His publicist, Joe Gordon, announced the death, saying the singer had been treated for exhaustion. The cause was not immediately known.
Jarreau was loosely classified as a jazz singer, but his eclectic style was entirely his own, polished through years of obscure apprenticeship in lonely nightclubs. He did not release his first album until 1975, when he was 35, but within two years he had won the first of his seven Grammy Awards and had begun to attract a wide following.
Veteran jazz vocalist Al Jarreau was a sly, winking presence on the second Saturday of 2014 New Orleans Jazz Fest.
He was dubbed the “Acrobat of Scat” for the way he adopted the fast, wordless syllables of bebop jazz musicians, but he didn’t limit himself to the musical backdrop of an earlier generation. His approach emphasized the percussion-heavy and electronically amplified sound of rhythm-and-blues and funk music, and he had a particular gift for mimicking almost any kind of musical instrument or sound.
“Jarreau imitates the electronic and percussive hardware of the 1970s,” critic Robert Palmer wrote in Rolling Stone in 1979. “But he does more than that.
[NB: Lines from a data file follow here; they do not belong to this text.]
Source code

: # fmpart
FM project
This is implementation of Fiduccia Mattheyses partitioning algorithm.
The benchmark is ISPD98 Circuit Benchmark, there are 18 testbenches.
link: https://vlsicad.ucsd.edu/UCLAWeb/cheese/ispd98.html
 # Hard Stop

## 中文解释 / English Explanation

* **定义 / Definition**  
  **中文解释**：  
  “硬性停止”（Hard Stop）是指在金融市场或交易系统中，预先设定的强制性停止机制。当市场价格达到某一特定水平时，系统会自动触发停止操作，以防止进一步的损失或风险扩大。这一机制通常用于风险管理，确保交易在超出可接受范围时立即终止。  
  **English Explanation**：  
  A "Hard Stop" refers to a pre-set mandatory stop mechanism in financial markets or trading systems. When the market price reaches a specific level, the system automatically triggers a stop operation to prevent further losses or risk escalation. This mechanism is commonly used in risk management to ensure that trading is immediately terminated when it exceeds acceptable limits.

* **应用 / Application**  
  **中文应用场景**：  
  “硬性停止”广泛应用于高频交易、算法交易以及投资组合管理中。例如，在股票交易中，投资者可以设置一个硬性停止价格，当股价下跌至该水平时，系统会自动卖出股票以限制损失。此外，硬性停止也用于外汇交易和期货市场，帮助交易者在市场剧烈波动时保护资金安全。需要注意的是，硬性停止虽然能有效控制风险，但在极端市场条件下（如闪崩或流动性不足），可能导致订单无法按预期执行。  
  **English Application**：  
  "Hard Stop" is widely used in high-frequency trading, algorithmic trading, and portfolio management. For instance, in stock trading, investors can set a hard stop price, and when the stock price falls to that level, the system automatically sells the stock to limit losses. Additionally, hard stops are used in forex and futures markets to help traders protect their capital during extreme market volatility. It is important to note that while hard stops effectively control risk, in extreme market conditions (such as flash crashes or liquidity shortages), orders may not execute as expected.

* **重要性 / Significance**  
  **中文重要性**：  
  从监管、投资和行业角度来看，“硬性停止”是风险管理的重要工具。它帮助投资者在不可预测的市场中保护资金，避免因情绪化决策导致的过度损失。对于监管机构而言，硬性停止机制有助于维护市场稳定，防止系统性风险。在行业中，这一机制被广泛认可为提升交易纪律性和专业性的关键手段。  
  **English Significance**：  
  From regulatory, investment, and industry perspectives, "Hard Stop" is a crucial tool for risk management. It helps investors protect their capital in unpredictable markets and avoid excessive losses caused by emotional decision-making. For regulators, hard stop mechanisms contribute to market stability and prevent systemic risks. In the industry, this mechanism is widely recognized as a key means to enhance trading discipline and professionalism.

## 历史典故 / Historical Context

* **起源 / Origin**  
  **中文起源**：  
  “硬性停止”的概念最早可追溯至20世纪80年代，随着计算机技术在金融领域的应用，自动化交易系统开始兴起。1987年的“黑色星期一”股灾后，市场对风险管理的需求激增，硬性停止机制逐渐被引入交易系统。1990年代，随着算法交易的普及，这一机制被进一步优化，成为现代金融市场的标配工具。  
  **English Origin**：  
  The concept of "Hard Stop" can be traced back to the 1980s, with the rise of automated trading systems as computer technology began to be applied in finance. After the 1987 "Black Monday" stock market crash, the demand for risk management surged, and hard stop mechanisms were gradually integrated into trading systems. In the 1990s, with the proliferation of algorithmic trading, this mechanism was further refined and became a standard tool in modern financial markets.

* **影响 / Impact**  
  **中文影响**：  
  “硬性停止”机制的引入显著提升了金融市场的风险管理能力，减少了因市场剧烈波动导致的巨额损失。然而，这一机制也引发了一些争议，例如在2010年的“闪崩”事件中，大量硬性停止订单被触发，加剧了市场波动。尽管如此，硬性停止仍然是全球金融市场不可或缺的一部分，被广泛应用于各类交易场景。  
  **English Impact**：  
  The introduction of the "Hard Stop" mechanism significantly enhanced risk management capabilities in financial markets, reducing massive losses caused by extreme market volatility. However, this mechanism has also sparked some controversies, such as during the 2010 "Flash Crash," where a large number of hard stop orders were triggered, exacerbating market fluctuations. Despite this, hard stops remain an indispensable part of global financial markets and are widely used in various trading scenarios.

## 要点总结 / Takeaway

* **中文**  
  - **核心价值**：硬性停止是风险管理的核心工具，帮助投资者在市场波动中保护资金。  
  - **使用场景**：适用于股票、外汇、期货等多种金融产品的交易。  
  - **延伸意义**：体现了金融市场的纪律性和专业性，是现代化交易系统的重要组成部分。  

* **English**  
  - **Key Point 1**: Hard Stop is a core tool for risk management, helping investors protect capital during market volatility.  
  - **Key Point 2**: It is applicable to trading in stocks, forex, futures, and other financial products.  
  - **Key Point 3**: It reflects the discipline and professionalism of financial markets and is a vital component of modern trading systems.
He stands there and makes it all sound natural, singing so sweetly and unaffectedly you’d think he just happened on this remarkable vocal vocabulary.”
After winning awards and plaudits as a jazz singer, Jarreau found a wider audience with his 1981 album “Breakin’ Away,” which sold more than 1 million copies and included a Top 20 hit, “We’re in This Love Together.” The album won Grammy Awards in the jazz and pop vocal categories, propelling Jarreau to widespread stardom.
He was soon appearing on television, touring with a 10-piece band and taking the stage with dramatic lighting and choreographed dance moves. He seemed poised for a popular breakthrough that never quite arrived. Despite his Grammy Awards and growing acclaim, Jarreau groused that Lionel Richie, Stevie Wonder and Al Green sold more records, even though they – in the view of many, including Jarreau himself – couldn’t match his vocal chops.